My husband is very angry and nothing I do is right.

Started by

He is in his final stages of COPD and Emphasema. This is really hard!


Honeybunny, COPD seems to affect people that way. Life is hard when you can't breathe and aren't getting enough oxygen to the brain and other tissues. It is the only thing I can think of that makes people become so angry and mean to people around. I know it is hard to be around. He's not the person you used to know. Tell us a bit more about him and how long it has been. Do you have any help at all? Is he on hospice?
Have you considered Palliative Care or Hospice Care. They can be of tremendous help in times like this.
I read the caption you wrote: My husband is very angry and nothing I do is right. I have known a few people who have had this type of issue that can be debilitating and difficult. Some deal with it for decades and others have the onset of it suddenly. Either way, its difficult. Anything difficult creates either frustration or anger, so do not take it personally. I do not think it is directed towards you. It's just a release of pain, imho.

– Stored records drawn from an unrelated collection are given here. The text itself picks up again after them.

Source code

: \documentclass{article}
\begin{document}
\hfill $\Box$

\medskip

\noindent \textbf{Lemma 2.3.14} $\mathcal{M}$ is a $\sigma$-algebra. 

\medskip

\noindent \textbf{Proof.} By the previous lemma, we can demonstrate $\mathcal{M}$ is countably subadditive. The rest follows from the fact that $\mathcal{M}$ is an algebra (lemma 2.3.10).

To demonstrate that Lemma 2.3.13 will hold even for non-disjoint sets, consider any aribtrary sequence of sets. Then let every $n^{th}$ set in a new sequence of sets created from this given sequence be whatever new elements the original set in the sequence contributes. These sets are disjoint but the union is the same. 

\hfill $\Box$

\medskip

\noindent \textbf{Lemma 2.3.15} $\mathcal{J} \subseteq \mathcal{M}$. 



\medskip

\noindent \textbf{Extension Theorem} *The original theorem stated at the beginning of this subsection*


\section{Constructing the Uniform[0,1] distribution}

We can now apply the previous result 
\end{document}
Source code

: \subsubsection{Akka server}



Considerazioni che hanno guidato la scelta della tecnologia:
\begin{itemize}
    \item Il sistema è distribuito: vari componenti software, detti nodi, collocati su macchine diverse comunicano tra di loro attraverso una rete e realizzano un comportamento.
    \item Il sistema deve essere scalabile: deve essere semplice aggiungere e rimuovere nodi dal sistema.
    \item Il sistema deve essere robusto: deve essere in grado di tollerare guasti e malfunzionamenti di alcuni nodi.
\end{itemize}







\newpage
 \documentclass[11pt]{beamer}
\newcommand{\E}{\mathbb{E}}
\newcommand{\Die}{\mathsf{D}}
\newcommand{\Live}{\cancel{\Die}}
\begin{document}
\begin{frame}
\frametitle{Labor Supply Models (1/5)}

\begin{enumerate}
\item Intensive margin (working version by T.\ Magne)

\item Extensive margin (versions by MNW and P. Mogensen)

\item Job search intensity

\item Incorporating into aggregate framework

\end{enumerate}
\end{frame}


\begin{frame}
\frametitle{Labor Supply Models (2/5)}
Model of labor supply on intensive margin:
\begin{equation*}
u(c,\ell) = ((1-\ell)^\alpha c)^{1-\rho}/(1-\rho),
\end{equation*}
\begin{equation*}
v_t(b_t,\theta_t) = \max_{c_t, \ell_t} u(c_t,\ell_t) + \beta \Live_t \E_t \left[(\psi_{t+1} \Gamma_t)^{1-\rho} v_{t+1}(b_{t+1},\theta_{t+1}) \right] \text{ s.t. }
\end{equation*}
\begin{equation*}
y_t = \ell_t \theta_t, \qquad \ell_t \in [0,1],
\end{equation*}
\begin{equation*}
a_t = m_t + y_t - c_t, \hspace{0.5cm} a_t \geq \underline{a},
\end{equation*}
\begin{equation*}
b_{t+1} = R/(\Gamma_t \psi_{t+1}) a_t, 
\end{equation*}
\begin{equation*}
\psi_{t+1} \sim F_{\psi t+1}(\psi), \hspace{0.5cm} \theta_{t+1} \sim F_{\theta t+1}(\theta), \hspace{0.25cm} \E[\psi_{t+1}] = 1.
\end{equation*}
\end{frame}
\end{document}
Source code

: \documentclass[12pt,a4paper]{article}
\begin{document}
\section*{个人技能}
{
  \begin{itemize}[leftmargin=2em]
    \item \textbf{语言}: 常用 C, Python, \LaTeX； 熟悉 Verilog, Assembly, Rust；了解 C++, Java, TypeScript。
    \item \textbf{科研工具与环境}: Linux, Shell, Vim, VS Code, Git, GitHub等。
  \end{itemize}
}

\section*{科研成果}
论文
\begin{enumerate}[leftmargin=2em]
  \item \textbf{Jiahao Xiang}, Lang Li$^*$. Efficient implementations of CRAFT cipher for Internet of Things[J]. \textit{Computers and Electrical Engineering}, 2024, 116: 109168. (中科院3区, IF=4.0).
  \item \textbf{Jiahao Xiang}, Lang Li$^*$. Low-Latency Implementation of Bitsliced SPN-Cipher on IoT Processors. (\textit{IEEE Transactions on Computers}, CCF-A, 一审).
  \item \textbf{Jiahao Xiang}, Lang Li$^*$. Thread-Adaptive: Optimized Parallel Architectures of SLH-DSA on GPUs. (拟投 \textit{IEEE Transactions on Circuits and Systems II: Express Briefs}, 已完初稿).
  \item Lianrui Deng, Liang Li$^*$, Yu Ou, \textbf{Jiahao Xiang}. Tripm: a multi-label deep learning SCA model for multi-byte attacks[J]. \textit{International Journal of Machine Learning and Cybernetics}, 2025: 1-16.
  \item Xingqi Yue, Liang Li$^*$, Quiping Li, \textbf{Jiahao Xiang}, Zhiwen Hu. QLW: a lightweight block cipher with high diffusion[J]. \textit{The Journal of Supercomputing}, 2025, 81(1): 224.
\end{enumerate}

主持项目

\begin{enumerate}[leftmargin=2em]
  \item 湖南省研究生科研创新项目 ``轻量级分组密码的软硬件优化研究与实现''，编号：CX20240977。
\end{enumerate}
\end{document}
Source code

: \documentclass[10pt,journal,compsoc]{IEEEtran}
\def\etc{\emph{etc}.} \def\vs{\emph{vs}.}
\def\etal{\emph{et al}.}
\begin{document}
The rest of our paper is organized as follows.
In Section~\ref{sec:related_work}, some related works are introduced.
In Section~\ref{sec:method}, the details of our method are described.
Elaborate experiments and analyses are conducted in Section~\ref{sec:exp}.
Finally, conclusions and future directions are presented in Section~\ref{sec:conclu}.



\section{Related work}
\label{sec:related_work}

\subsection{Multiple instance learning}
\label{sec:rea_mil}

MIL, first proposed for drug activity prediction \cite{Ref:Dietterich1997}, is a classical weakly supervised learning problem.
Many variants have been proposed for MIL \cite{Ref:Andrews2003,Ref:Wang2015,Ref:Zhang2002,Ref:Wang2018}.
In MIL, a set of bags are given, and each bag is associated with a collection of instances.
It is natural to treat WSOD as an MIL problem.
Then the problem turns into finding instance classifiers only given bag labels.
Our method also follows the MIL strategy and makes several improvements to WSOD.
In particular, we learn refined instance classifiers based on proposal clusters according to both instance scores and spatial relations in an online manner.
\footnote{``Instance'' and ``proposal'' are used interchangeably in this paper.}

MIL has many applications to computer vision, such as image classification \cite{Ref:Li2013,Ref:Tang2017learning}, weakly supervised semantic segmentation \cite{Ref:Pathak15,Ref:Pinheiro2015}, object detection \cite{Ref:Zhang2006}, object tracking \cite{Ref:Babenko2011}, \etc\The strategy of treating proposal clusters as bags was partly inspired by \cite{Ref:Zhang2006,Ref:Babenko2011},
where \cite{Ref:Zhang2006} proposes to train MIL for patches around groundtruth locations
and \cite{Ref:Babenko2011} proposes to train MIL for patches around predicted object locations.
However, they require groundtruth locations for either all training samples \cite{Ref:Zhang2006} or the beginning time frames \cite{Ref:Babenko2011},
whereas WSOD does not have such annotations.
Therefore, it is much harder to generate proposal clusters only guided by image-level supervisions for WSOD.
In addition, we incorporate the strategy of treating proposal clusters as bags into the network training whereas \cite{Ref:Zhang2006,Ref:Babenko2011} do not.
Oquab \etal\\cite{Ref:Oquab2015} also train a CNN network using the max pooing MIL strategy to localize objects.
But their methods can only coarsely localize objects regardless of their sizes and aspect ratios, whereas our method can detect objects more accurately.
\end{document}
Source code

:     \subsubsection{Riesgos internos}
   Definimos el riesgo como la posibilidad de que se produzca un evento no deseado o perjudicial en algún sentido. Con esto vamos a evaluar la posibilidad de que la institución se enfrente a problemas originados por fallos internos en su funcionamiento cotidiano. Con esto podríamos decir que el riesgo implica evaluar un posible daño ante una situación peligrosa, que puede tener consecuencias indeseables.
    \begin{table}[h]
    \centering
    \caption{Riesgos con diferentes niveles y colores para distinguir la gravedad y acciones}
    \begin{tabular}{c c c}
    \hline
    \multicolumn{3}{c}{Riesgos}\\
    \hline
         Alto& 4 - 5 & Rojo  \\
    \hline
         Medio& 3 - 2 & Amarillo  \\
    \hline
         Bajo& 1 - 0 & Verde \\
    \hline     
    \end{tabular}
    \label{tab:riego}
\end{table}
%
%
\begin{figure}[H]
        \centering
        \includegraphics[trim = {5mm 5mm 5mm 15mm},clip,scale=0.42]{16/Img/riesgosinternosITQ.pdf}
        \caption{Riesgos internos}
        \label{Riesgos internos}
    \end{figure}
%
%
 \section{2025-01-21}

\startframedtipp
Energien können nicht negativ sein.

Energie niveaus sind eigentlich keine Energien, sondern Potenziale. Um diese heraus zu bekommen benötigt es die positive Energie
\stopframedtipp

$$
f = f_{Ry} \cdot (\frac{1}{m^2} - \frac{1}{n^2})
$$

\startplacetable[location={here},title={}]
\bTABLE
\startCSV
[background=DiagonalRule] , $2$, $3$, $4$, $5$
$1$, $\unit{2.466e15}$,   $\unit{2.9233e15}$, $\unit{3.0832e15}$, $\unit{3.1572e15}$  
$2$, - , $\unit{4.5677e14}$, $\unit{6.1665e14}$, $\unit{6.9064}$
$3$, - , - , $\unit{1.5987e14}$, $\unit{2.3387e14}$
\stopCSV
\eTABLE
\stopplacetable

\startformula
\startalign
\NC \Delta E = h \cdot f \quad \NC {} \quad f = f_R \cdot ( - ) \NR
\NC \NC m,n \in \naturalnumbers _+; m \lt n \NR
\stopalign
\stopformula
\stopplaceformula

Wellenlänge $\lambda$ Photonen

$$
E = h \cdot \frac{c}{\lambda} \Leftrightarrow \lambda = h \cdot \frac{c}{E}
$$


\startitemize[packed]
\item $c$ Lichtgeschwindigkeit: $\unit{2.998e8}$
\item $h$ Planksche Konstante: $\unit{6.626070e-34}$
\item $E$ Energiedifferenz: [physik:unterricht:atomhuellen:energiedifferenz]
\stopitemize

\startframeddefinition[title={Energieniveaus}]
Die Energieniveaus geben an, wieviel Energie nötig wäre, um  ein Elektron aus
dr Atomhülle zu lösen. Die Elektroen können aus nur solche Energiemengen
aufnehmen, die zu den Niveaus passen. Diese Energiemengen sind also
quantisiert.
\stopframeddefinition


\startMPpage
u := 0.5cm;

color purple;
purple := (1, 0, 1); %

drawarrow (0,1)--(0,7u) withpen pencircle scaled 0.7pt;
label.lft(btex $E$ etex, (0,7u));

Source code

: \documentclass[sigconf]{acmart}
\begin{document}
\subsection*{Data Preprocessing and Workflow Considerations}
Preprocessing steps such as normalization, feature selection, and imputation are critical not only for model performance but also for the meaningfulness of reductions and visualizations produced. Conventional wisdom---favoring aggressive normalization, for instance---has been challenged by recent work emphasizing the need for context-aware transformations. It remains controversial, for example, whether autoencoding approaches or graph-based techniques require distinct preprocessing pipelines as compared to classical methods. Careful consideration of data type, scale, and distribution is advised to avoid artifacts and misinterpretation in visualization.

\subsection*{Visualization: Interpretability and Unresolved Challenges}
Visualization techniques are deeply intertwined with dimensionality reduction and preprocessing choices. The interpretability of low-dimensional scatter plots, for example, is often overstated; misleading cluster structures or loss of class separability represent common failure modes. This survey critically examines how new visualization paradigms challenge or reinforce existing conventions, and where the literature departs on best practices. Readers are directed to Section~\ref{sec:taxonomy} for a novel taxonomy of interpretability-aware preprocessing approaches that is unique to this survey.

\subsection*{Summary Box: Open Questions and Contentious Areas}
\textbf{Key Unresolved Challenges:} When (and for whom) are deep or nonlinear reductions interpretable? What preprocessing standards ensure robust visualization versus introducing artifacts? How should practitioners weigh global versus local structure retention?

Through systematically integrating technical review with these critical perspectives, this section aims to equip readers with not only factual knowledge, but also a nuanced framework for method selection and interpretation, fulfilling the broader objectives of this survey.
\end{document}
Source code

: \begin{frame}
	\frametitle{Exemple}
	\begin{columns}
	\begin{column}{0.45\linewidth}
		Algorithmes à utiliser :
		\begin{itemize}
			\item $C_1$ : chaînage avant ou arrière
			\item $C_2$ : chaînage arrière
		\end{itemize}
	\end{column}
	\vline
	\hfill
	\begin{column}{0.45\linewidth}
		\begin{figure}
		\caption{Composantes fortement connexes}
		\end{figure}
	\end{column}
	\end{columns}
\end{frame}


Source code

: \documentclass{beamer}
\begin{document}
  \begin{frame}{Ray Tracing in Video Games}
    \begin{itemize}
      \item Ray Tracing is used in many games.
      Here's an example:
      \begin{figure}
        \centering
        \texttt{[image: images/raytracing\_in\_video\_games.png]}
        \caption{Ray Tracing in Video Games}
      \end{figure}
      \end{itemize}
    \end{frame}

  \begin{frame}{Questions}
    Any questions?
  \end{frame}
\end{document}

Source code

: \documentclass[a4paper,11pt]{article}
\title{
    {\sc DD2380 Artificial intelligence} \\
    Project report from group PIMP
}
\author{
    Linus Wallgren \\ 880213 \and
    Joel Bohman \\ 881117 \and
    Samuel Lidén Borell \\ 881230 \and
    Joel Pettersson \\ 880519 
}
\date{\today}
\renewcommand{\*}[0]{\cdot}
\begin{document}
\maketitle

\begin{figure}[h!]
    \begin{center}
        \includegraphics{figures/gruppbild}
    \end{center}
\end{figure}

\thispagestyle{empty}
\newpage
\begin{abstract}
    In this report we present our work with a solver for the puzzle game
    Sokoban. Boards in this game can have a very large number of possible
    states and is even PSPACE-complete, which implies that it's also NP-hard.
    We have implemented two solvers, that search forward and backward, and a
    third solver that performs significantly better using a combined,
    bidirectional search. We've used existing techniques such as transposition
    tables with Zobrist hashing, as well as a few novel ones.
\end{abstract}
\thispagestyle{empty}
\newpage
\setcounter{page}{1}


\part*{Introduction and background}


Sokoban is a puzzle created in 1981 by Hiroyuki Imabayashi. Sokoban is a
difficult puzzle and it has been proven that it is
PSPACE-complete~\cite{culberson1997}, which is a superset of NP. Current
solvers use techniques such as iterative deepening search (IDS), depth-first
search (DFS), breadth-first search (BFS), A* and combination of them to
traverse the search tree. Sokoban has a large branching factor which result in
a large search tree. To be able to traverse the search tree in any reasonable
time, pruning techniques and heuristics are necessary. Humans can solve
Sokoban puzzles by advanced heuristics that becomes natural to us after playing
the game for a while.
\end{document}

If you are there and engaged in your husband's health needs, you are doing nothing wrong. You are doing everything right by taking care of anything he needs, even if it just holding his hand or reading something new. Best of Wishes.
I understand how hard this is. I helped my (then) husband care for his father, who was living with us when he was dying from cancer and emphysema from decades of heavy smoking. His anoxia (lack of oxygen to the brain) would alter his personality and bring out the worst - and I was his favorite target.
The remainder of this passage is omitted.